(Dataset entries)
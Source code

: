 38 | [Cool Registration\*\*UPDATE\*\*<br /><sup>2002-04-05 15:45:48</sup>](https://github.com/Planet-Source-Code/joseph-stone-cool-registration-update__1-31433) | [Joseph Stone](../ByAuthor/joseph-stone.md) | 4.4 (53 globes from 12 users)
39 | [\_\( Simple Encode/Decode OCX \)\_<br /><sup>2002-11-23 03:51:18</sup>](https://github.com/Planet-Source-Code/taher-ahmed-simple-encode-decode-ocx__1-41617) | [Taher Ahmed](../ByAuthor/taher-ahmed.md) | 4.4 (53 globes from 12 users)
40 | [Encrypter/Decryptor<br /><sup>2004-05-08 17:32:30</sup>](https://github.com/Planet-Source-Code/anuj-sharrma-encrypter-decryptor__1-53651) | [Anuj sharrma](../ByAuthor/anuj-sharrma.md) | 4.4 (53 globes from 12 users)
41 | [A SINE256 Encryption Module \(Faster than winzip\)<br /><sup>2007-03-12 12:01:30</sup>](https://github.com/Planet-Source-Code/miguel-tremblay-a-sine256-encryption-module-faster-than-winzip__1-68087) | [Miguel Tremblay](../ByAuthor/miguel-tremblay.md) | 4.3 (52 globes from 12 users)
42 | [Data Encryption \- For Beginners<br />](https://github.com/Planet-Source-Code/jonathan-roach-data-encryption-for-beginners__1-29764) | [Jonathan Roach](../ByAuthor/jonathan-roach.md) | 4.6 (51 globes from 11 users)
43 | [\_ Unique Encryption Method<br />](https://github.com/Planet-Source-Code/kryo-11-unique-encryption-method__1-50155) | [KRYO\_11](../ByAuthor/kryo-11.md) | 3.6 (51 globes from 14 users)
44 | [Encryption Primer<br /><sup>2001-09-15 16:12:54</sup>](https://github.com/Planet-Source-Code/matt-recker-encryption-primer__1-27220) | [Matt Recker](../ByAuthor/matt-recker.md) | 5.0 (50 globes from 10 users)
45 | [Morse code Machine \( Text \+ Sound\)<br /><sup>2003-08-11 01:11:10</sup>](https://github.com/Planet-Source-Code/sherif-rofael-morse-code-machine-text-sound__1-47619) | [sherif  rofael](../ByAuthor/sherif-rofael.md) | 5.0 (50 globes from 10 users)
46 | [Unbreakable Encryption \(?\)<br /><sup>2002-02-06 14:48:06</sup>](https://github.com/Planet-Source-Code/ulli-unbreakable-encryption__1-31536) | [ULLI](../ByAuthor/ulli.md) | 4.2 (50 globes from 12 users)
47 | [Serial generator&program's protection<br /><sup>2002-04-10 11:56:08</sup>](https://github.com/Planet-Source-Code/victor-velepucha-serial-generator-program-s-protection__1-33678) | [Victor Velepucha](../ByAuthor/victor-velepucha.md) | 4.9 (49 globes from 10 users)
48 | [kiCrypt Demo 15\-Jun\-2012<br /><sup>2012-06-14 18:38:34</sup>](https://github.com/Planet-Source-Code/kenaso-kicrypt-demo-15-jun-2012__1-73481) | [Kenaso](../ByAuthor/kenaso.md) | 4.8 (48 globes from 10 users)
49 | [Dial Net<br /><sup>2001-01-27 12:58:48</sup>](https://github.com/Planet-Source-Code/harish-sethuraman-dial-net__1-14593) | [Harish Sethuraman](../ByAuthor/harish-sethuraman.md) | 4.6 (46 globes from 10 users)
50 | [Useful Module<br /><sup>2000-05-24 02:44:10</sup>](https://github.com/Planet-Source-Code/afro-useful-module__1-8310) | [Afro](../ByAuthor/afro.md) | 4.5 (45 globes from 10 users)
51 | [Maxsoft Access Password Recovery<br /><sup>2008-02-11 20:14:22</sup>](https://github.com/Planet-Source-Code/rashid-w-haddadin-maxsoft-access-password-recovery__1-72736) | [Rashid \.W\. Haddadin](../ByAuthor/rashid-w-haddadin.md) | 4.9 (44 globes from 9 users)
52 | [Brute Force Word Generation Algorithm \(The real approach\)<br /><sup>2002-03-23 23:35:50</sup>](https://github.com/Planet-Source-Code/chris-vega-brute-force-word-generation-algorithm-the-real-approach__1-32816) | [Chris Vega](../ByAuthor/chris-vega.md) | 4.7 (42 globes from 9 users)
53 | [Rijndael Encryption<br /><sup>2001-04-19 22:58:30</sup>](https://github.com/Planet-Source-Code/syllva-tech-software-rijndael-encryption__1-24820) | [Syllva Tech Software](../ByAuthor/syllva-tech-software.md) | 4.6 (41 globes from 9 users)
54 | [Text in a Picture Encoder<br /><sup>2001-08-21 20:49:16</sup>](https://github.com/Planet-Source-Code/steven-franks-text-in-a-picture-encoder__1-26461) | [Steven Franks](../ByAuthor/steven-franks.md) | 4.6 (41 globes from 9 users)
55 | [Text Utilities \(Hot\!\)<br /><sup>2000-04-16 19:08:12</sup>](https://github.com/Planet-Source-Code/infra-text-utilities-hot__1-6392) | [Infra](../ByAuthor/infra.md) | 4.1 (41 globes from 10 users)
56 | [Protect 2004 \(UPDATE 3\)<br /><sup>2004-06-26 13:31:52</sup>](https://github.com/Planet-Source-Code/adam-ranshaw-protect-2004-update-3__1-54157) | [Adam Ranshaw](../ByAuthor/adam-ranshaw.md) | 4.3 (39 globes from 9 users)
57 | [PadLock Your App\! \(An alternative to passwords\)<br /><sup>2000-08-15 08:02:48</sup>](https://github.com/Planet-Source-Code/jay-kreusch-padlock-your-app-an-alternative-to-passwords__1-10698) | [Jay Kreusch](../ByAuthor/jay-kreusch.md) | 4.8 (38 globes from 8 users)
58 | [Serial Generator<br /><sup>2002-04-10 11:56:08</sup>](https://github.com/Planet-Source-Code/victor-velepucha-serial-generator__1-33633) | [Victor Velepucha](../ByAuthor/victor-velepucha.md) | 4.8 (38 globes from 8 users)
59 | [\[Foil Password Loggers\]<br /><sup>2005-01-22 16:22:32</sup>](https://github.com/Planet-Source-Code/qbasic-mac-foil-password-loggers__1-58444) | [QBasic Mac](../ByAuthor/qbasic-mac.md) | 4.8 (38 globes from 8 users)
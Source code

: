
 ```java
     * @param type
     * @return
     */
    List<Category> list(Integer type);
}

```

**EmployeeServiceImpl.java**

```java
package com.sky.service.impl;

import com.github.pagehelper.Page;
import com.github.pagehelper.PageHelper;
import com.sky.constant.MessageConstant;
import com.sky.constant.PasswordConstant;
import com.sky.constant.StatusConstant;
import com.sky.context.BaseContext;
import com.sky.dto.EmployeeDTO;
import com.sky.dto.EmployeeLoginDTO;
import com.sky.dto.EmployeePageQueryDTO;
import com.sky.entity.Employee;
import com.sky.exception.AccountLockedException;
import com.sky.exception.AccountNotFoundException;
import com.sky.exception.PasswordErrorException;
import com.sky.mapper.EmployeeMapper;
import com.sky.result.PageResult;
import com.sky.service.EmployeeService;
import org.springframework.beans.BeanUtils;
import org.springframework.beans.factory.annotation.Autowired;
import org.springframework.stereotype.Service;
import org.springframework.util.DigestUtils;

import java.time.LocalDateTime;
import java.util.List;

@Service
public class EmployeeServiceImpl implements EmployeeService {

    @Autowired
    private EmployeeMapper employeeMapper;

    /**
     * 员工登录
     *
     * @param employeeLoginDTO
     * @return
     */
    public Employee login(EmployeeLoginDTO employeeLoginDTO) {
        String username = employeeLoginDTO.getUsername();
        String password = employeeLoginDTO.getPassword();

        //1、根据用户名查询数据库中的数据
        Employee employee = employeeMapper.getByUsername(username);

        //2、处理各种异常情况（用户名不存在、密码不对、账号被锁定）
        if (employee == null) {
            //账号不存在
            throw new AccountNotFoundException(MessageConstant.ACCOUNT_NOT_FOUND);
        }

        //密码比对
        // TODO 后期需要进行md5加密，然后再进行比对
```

**Problem to work on**
Could you restate word for word the lines above from the one containing "42 | [Data Encryption" through the one containing "44 | [Encryption", both included, and nothing else?

**Response for this exercise**
42 | [Data Encryption \- For Beginners<br />](https://github.com/Planet-Source-Code/jonathan-roach-data-encryption-for-beginners__1-29764) | [Jonathan Roach](../ByAuthor/jonathan-roach.md) | 4.6 (51 globes from 11 users)
43 | [\_ Unique Encryption Method<br />](https://github.com/Planet-Source-Code/kryo-11-unique-encryption-method__1-50155) | [KRYO\_11](../ByAuthor/kryo-11.md) | 3.6 (51 globes from 14 users)
44 | [Encryption Primer<br /><sup>2001-09-15 16:12:54</sup>](https://github.com/Planet-Source-Code/matt-recker-encryption-primer__1-27220) | [Matt Recker](../ByAuthor/matt-recker.md) | 5.0 (50 globes from 10 users)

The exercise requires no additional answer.